YOUR OBJECTIVE: For each line of the listing that contains "ssGemini", make a copy and return it.

RECORDS FOR PROCESSING:

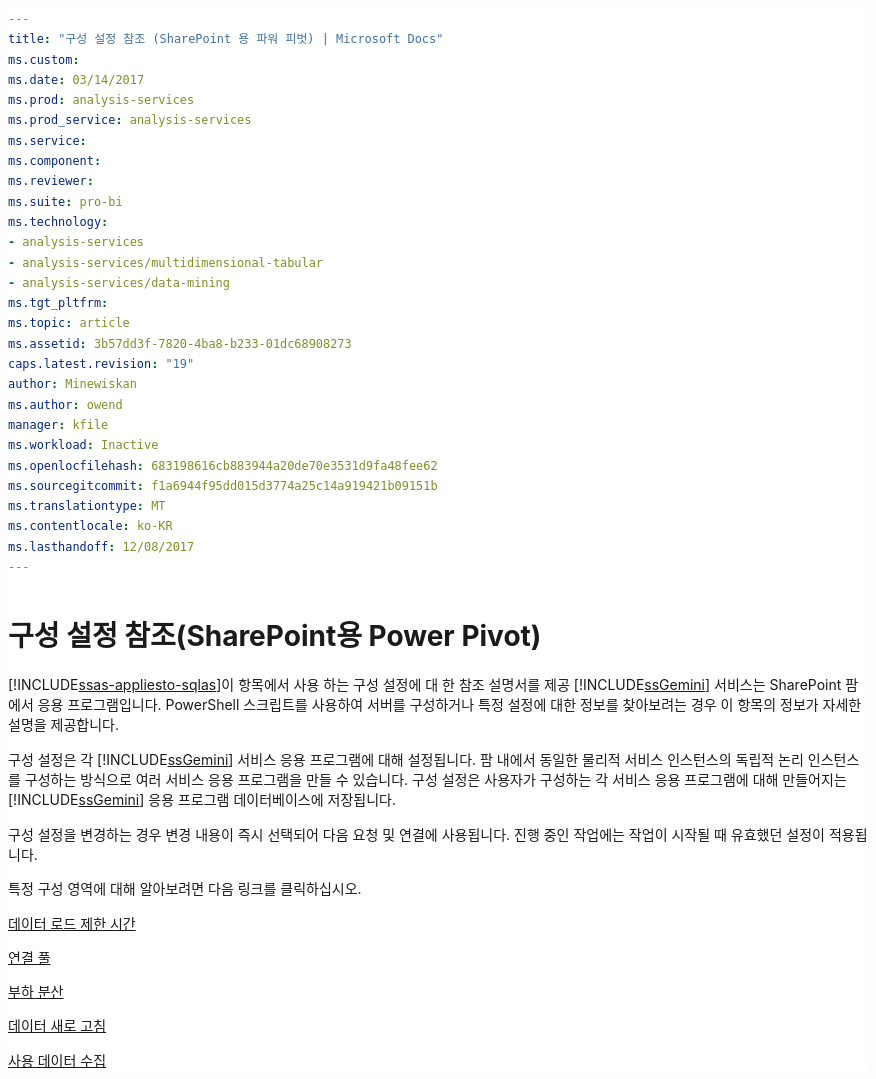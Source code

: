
```yaml
---
title: "구성 설정 참조 (SharePoint 용 파워 피벗) | Microsoft Docs"
ms.custom: 
ms.date: 03/14/2017
ms.prod: analysis-services
ms.prod_service: analysis-services
ms.service: 
ms.component: 
ms.reviewer: 
ms.suite: pro-bi
ms.technology:
- analysis-services
- analysis-services/multidimensional-tabular
- analysis-services/data-mining
ms.tgt_pltfrm: 
ms.topic: article
ms.assetid: 3b57dd3f-7820-4ba8-b233-01dc68908273
caps.latest.revision: "19"
author: Minewiskan
ms.author: owend
manager: kfile
ms.workload: Inactive
ms.openlocfilehash: 683198616cb883944a20de70e3531d9fa48fee62
ms.sourcegitcommit: f1a6944f95dd015d3774a25c14a919421b09151b
ms.translationtype: MT
ms.contentlocale: ko-KR
ms.lasthandoff: 12/08/2017
---
```

# <a name="configuration-setting-reference-power-pivot-for-sharepoint"></a>구성 설정 참조(SharePoint용 Power Pivot)
[!INCLUDE[ssas-appliesto-sqlas](../../includes/ssas-appliesto-sqlas.md)]이 항목에서 사용 하는 구성 설정에 대 한 참조 설명서를 제공 [!INCLUDE[ssGemini](../../includes/ssgemini-md.md)] 서비스는 SharePoint 팜에서 응용 프로그램입니다. PowerShell 스크립트를 사용하여 서버를 구성하거나 특정 설정에 대한 정보를 찾아보려는 경우 이 항목의 정보가 자세한 설명을 제공합니다.  
  
 구성 설정은 각 [!INCLUDE[ssGemini](../../includes/ssgemini-md.md)] 서비스 응용 프로그램에 대해 설정됩니다. 팜 내에서 동일한 물리적 서비스 인스턴스의 독립적 논리 인스턴스를 구성하는 방식으로 여러 서비스 응용 프로그램을 만들 수 있습니다. 구성 설정은 사용자가 구성하는 각 서비스 응용 프로그램에 대해 만들어지는 [!INCLUDE[ssGemini](../../includes/ssgemini-md.md)] 응용 프로그램 데이터베이스에 저장됩니다.  
  
 구성 설정을 변경하는 경우 변경 내용이 즉시 선택되어 다음 요청 및 연결에 사용됩니다. 진행 중인 작업에는 작업이 시작될 때 유효했던 설정이 적용됩니다.  
  
 특정 구성 영역에 대해 알아보려면 다음 링크를 클릭하십시오.  
  
 [데이터 로드 제한 시간](#LoadingData)  
  
 [연결 풀](#ConnectionPool)  
  
 [부하 분산](#AllocationScheme)  
  
 [데이터 새로 고침](#DataRefresh)  
  
 [사용 데이터 수집](#UsageData)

ANSWER SPACE:
[!INCLUDE[ssas-appliesto-sqlas](../../includes/ssas-appliesto-sqlas.md)]이 항목에서 사용 하는 구성 설정에 대 한 참조 설명서를 제공 [!INCLUDE[ssGemini](../../includes/ssgemini-md.md)] 서비스는 SharePoint 팜에서 응용 프로그램입니다. PowerShell 스크립트를 사용하여 서버를 구성하거나 특정 설정에 대한 정보를 찾아보려는 경우 이 항목의 정보가 자세한 설명을 제공합니다.  
 구성 설정은 각 [!INCLUDE[ssGemini](../../includes/ssgemini-md.md)] 서비스 응용 프로그램에 대해 설정됩니다. 팜 내에서 동일한 물리적 서비스 인스턴스의 독립적 논리 인스턴스를 구성하는 방식으로 여러 서비스 응용 프로그램을 만들 수 있습니다. 구성 설정은 사용자가 구성하는 각 서비스 응용 프로그램에 대해 만들어지는 [!INCLUDE[ssGemini](../../includes/ssgemini-md.md)] 응용 프로그램 데이터베이스에 저장됩니다.  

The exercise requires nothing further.